We zijn gemakzuchtige vakantiegangers. Kamperen ligt ver achter ons. Dus huren we meestal een appartementje of een huisje. En dan is er vrijwel altijd wel wat. Iets dat het niet doet, onhandig is, ontbreekt of zijn beste tijd gehad heeft. Daarom, zegt El, zouden eigenaren en verhuurders verplicht moeten worden twee keer per jaar een week in zo’n -hun eigen – appartement of huis te verblijven. Dan zou wellicht het koffiezetapparaat wél ontkalkt zijn, de rail van het gordijn op de slaapkamer zo hoog zijn opgehangen dat het raam ook open kan, er wél iets gedaan zijn aan de putlucht in de badkamer, de afzuigkap boven het fornuis van zijn teringherrie zijn afgeholpen, zouden de plankjes naast het bed stevig zijn vastgezet aan de muur, zou je in de badkamer je handdoek aan een rekje of haakje kunnen hangen, zou het mechanisme van het slot van de voordeur niet zoveel speling hebben of goed gesmeerd zijn, zou de vloer van de douche of de bodem van het bad niet spekglad zijn, zouden de pannen in de keukenla allemaal brandschoon zijn, zouden de gemakkelijke stoelen niet zó ver doorzakken etcetera, etcetera. En ja, we hebben meestal prima vakanties. Maar mopperen is ook wel eens lekker. En mag dat? Ja, dat mag.
Rand
Als ik ’s morgens op de rand van mijn bed zit kan ik uitkijken over de weide tegenover het huis. Soms neem ik daarvoor de tijd. Zoals wanneer het een dag van lastig wakker worden is. Op het eerste gezicht gebeurt daar zelden wat. Soms staan er wat paarden of de eigenaar is bezig de meidoornhaag te kortwieken. Dan horen we vanaf een uur of zes de heggenschaar open en dicht gaan. Of er hangt een buizerd boven, op zoek naar een maaltje muis. Een keer, helaas maar één keer, zag ik er een hermelijn in winterkleed. Maar, altijd zijn er de mussen. Ze nestelen op wel vijf, zes plaatsen onder de pannen van ons huis. En in deze tijd van het jaar vliegen ze onophoudelijk heen en weer tussen goot en weide. Een stelletje heeft de gewoonte om opgestegen vanuit de goot steeds op dezelfde paal te landen.
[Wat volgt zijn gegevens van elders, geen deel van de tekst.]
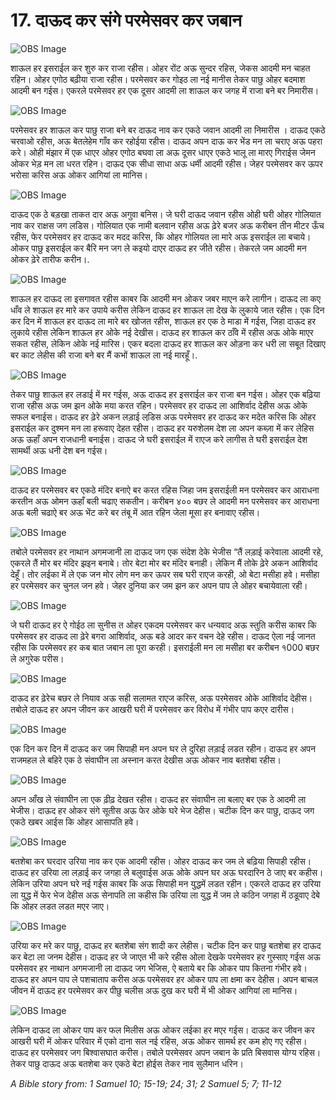 # 17. दाऊद कर संगे परमेसवर कर जबान

![OBS Image](https://cdn.door43.org/obs/jpg/360px/obs-en-17-01.jpg)

शाऊल हर इसराईल कर शुरु कर राजा रहीस। ओहर रोंट अऊ सुन्दर रहिस, जेकस आदमी मन चाहत रहिन। ओहर एगोठ बढ़ीया राजा रहीस। परमेसवर कर गोइठ ला नई मानीस तेकर पाछु ओहर बदमाश आदमी बन गईस। एकरले परमेसवर हर एक दूसर आदमी ला शाऊल कर जगह में राजा बने बर निमारीस।

![OBS Image](https://cdn.door43.org/obs/jpg/360px/obs-en-17-02.jpg)

परमेसवर हर शाऊल कर पाछु राजा बने बर दाऊद नाव कर एकठे जवान आदमी ला निमारीस । दाऊद एकठे चरवाओ रहीस, अऊ बेतलेहेम गाँव कर रहोईया रहीस। दाऊद अपन दाऊ कर भेंड मन ला चराए अऊ पहरा करे। ओही मंझार में एक धाएर ओहर एगोठ बघवा ला अऊ दूसर धाएर एकठे भालू ला मारए गिराईस जेमन ओकर भेड़ मन ला धरत रहिन। दाऊद एक सीधा साधा अऊ धर्मी आदमी रहीस। जेहर परमेसवर कर ऊपर भरोसा करिस अऊ ओकर आगियां ला मानिस।

![OBS Image](https://cdn.door43.org/obs/jpg/360px/obs-en-17-03.jpg)

दाऊद एक ठे बड़खा ताकत दार अऊ अगुवा बनिस। जे घरी दाऊद जवान रहीस ओही घरी ओहर गोलियात नाव कर राक्षस जग लडिस। गोलियात एक नामी बलवान रहीस अऊ ढ़ेरे बजर अऊ करीबन तीन मीटर ऊँच रहीस, फेर परमेसवर हर दाऊद कर मदद करिस, कि ओहर गोलियत ला मारे अऊ इसराईल ला बचाये। ओकर पाछु इसराईल कर बैरि मन जग ले कइयो दाएर दाऊद हर जीते रहीस। तेकरले जम आदमी मन ओकर ढ़ेरे तारीफ करीन।.

![OBS Image](https://cdn.door43.org/obs/jpg/360px/obs-en-17-04.jpg)

शाऊल हर दाऊद ला इसगावत रहीस काबर कि आदमी मन ओकर जबर माएन करे लागीन। दाऊद ला कए धाँव ले शाऊल हर मारे कर उपाये करीस लेकिन दाऊद हर शाऊल ला देख के लुकाये जात रहीस। एक दिन कर दिन में शाऊल हर दाऊद ला मारे बर खोजत रहीस, शाऊल हर एक ठे माडा में गईस, जिहा दाऊद हर लुकाये रहीस लेकिन शाऊल हर ओके नई देखीस। दाऊद हर शाऊल कर ठाँवे में रहीस अऊ ओके माएर सकत रहीस, लेकिन ओके नई मारिस। एकर बदला दाऊद हर शाऊल कर ओड़ना कर धरी ला सबूत दिखाए बर काट लेहीस की राजा बने बर मैं कभों शाऊल ला नई मारहूँ।.

![OBS Image](https://cdn.door43.org/obs/jpg/360px/obs-en-17-05.jpg)

तेकर पाछु शाऊल हर लडाई में मर गईस, अऊ दाऊद हर इसराईल कर राजा बन गईस। ओहर एक बढ़िया राजा रहीस अऊ जम झन ओके मया करत रहिन। परमेसवर हर दाऊद ला आशिर्वाद देहीस अऊ ओके सफल बनाईस। दाऊद हर ढ़ेरे अकन लड़ाई लडि़स अऊ परमेसवर हर दाऊद कर मदेत करिस कि ओहर इसराईल कर दुश्मन मन ला हरूवाए देहत रहीस। दाऊद हर यरुशेलम देश ला अपन कब्ज़ा में कर लेहिस अऊ ऊहाँ अपन राजधानी बनाईस। दाऊद जे घरी इसराईल में राएज करे लागीस ते घरी इसराईल देश सामर्थी अऊ धनी देश बन गईस।

![OBS Image](https://cdn.door43.org/obs/jpg/360px/obs-en-17-06.jpg)

दाऊद हर परमेसवर बर एकठे मंदिर बनाऐ बर करत रहिस जिहा जम इसराईली मन परमेसवर कर आराधना करतीन अऊ ओमन ऊहाँ बली चढाए सकतीन। करीबन ४०० बछर ले आदमी मन परमेसवर कर आराधना अऊ बली चढाऐ बर अऊ भेंट करे बर तंबू में आत रहिन जेला मूसा हर बनावाए रहीस।

![OBS Image](https://cdn.door43.org/obs/jpg/360px/obs-en-17-07.jpg)

तबोले परमेसवर हर नाथान अगमजानी ला दाऊद जग एक संदेश देके भेजीस “तैं लड़ाई करेवाला आदमी रहे, एकरले तैं मोर बर मंदिर झइन बनाबे। तोर बेटा मोर बर मंदिर बनाही। लेकिन मैं तोके ढ़ेरे अकन आशिर्वाद देहूँ। तोर लईका में ले एक जन मोर लोग मन कर ऊपर सब घरी राएज करही, ओ बेटा मसीहा हवे। मसीहा हर परमेसवर कर चुनल जन हवे। जेहर दुनिया कर जम झन कर अपन पाप ले ओहर बचायेवाला रही।

![OBS Image](https://cdn.door43.org/obs/jpg/360px/obs-en-17-08.jpg)

जे घरी दाऊद हर ऐ गोईठ ला सुनीस त ओहर एकदम परमेसवर कर धन्यवाद अऊ स्तुति करीस काबर कि परमेसवर हर दाऊद ला ढ़ेरे बगरा आशिर्वाद, अऊ बडे आदर कर वचन देहे रहीस। दाऊद ऐला नई जानत रहीस कि परमेसवर हर कब बात जबान ला पूरा करही। इसराईली मन ला मसीहा बर करीबन १000 बछर ले अगुरेक परीस।

![OBS Image](https://cdn.door43.org/obs/jpg/360px/obs-en-17-09.jpg)

दाऊद हर ढ़ेरेच बछर ले नियाव अऊ सही सलामत राएज करिस, अऊ परमेसवर ओके आशिर्वाद देहीस। तबोले दाऊद हर अपन जीवन कर आखरी घरी में परमेसवर कर विरोध में गंभीर पाप कएर दारीस।

![OBS Image](https://cdn.door43.org/obs/jpg/360px/obs-en-17-10.jpg)

एक दिन कर दिन में दाऊद कर जम सिपाही मन अपन घर ले दुरिहा लड़ाई लडत रहीन। दाऊद हर अपन राजमहल ले बहिरे एक ठे संवाघीन ला अस्नान करत देखीस अऊ ओकर नाव बतशेबा रहीस।

![OBS Image](https://cdn.door43.org/obs/jpg/360px/obs-en-17-11.jpg)

अपन आँख ले संवाघीन ला एक ढ़ीढ़ देखत रहीस। दाऊद हर संवाघीन ला बलाए बर एक ठे आदमी ला भेजीस। दाऊद हर ओकर संगे सूतीस अऊ फेर ओके घरे भेज देहीस। चटीक दिन कर पाछु, दाऊद जग एकठे खबर आईस कि ओहर आसापति हवे।

![OBS Image](https://cdn.door43.org/obs/jpg/360px/obs-en-17-12.jpg)

बतशेबा कर घरदार उरिया नाव कर एक आदमी रहीस। ओहर दाऊद कर जम ले बढ़िया सिपाही रहीस। दाऊद हर उरिया ला लड़ाई कर जगहा ले बलुवाईस अऊ ओके अपन घर अऊ घरदारिन ठे जाए बर कहीस। लेकिन उरिया अपन घरे नई गईस काबर कि अऊ सिपाही मन युद्धमें लडत रहीन। एकरले दाऊद हर उरिया ला युद्ध में फेर भेज देहीस अऊ सेनापति ला कहीस कि उरिया ला युद्ध में जम ले कठिन जगहा में ठडूवाए देबे कि ओहर लडत लडत मएर जाए।

![OBS Image](https://cdn.door43.org/obs/jpg/360px/obs-en-17-13.jpg)

उरिया कर मरे कर पाछु, दाऊद हर बतशेबा संग शादी कर लेहीस। चटीक दिन कर पाछु बतशेबा हर दाऊद कर बेटा ला जनम देहीस। दाऊद हर जे जाएत भी करे रहीस ओला देखके परमेसवर हर गुस्साए गईस अऊ परमेसवर हर नाथान अगमजानी ला दाऊद जग भेजिस, ऐ बताये बर कि ओकर पाप कितना गंभीर हवे। दाऊद हर अपन पाप ले पशचाताप करीस अऊ परमेसवर हर ओकर पाप ला क्षमा कर देहीस। अपन बाचल जीवन में दाऊद हर परमेसवर कर पीछु चलीस अऊ दुख कर घरी में भी ओकर आगियां ला मानिस।

![OBS Image](https://cdn.door43.org/obs/jpg/360px/obs-en-17-14.jpg)

लेकिन दाऊद ला ओकर पाप कर फल मिलीस अऊ ओकर लईका हर मएर गईस। दाऊद कर जीवन कर आखरी घरी में ओकर परिवार में एको दाना सल नई रहिस, अऊ ओकर सामर्थ हर कम होए गए रहीस। दाऊद हर परमेसवर जग बिश्वासघात करीस। तबोले परमेसवर अपन जबान के प्रति बिसवास योग्य रहिस। तेकर पाछु दाऊद अऊ बतशेबा कर एकठे बेटा होईस तेकर नाव सुलैमान धरिन।

_A Bible story from: 1 Samuel 10; 15-19; 24; 31; 2 Samuel 5; 7; 11-12_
Die steekt uit boven het lage deel van de meidoornhaag en krijgt beschutting van een hoger deel. Het is een veilig plekje van waaruit ze goed zicht hebben op de omgeving waarin ze hun voedsel vinden. Ik kan er uren naar kijken. Bij wijze van spreken dan. Er moeten immers altijd meer en nuttiger dingen op een dag. Nu is dat vooral veel wegdoen. Vooral weten wat we zeker nog nodig hebben en ons tegelijkertijd realiseren dat we onderaan de streep ook heel goed zonder kunnen. Het meeste blijkt gewoon maar spul. Wat we zeker zullen missen zijn het Kalverbos, Vogelzang en de Watervalderbeek. En ik vooral ook de rand van mijn bed met zicht op de weide.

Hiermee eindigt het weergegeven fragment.